There are still a few days left till I return to the indoors world…
Mind you, when the last bell rings, I will not linger much inside. 😊
However, let’s keep our bubble of now the most important one, as tomorrow does NOT exist!
She walks, she walks, she talks and chases a feather,
twist from the wind, tale from Tarmac;
she talks and tackles a feather, life’s filaments, keratin white – she runs and curses a feather, hands in the air, her hair’s gone wild, imploring the whole of the sky…
She stops and stamps that lone feather, she holds the world inside her hand.
Days, hours from Imbolc, and the island (as well as the rest of the archipelago for that respect) firmly in prey to ice and icicles.
In such sub-arctic conditions, everything feels dormant. Our boreal sun has graced winter’s whiteness in an attempt to warm our hearts and souls. Even foreshore rocks and boulders turn blue… And yet it has brought us joy through the classic winter light. Tis so healing.
A daily walk at around noon when our star reaches its zenith might feel best, and yet the eye favours the Golden Hour, a sheer moment when the wild world looks more industrious in its quest for survival. Tis the critical moment when life could flirt with death so scarce food is scarce, hidden under ice.
Whereas local crofters, our small holding farmers, feed their sheep at the manger, and storms uprooted kelp from the nearby bays, the bounty of summer feels a mirage.
Ice is everywhere.
In every book & crannies of our world where it can sneak, ice has petrified grass, water, heather … For the first time, the birds’ water holes, pots and lochs have reached a point of polar scapes…
….As if giants and gods from Jotunheim descended straight on us!
And yet the island holds fast. We feast from the sun’s kindness; walk through the land in search of signs of more green-ness. With the gradual return of the light, we may feel clawed inside winter, yet Mother Earth has already begun to wake…
Life signs.
Like you, I am looking forward to the rebirth and the promise of spring, da voar, as it is known here locally.
Meantime, I am counting the hours to Imbolc, the very first murmuration of our waking home world, as a prelude to our very own chant du monde.
Spring has multiplied signs throught that long and still ice-bladed month of March. If light has reached parity with darkness on the 20th day, and our migrating visitors called at night and settled back in our fields and meadows whilst others pursued their incredible journey north, the island still needs to wake to the promises of the season.

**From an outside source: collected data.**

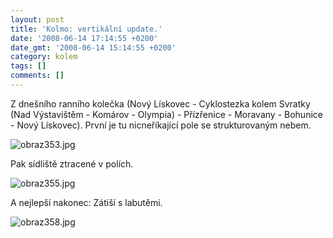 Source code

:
 ```yaml
---
layout: post
title: 'Kolmo: vertikální update.'
date: '2008-06-14 17:14:55 +0200'
date_gmt: '2008-06-14 15:14:55 +0200'
category: kolem
tags: []
comments: []
---
```

<p>Z dnešního ranního kolečka (Nový Lískovec - Cyklostezka kolem Svratky (Nad Výstavištěm - Komárov - Olympia) - Přízřenice - Moravany - Bohunice - Nový Lískovec). První je tu nicneříkající pole se strukturovaným nebem.</p>
<p><img src='%base_url%/assets/wp-uploads/2008/06/obraz353.jpg' alt='obraz353.jpg' /></p>
<p>Pak sídliště ztracené v polích.</p>
<p><img src='%base_url%/assets/wp-uploads/2008/06/obraz355.jpg' alt='obraz355.jpg' /></p>
<p>A nejlepší nakonec: Zátiší s labutěmi.</p>
<p><img src='%base_url%/assets/wp-uploads/2008/06/obraz358.jpg' alt='obraz358.jpg' /></p>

April, April… Life rekindles
March now behind us.
Tonight I heard eight puffin scouts have been located west of my favourite headland in our inshore waters. Earlier, friends reported the magical ascending song of a skylark as they wandered by abandoned crofts… Common Eider drakes already sit by their concubines… On inspection of the ground, daisies and bluebells have long braved snow, ice and thaws, re-icing and equinox gales. Even within the perimeter of my sanctuary, the grass has grown and would deserve a serious cut. Spring, voar, so precocious.
Eider drake and its concubine reunited at Aith Voe.
Light reappears on the 60th North Parallel.
I read somewhere that between the two solstices – and more precisely as we approached the Vernal Equinox – we were gaining up to two hours of light every month… Now, as April has entered in the great cosmic ballroom, my sunrises and sunsets are becoming more epic.
Turnstones by the edge of water…
Strangely enough, fog has already been rolling on from our local hills. “Exotic” and “curious”, for fog remains an oddity before April… February and March both felt odd in places.
Peculiar episodes of fog we, islanders, usually experience from mid-April…
Yet April promises (or do I really take this for granted?) liberation from many claws – storms, gales, and other signatures from the icy months. And if I have yet to listen to my first skylark, I know it will not be long. The sky just needs to quieten a little more and our star to warm up those acres of storm-bent grass around our meadows… Wake, wake, wake, wake!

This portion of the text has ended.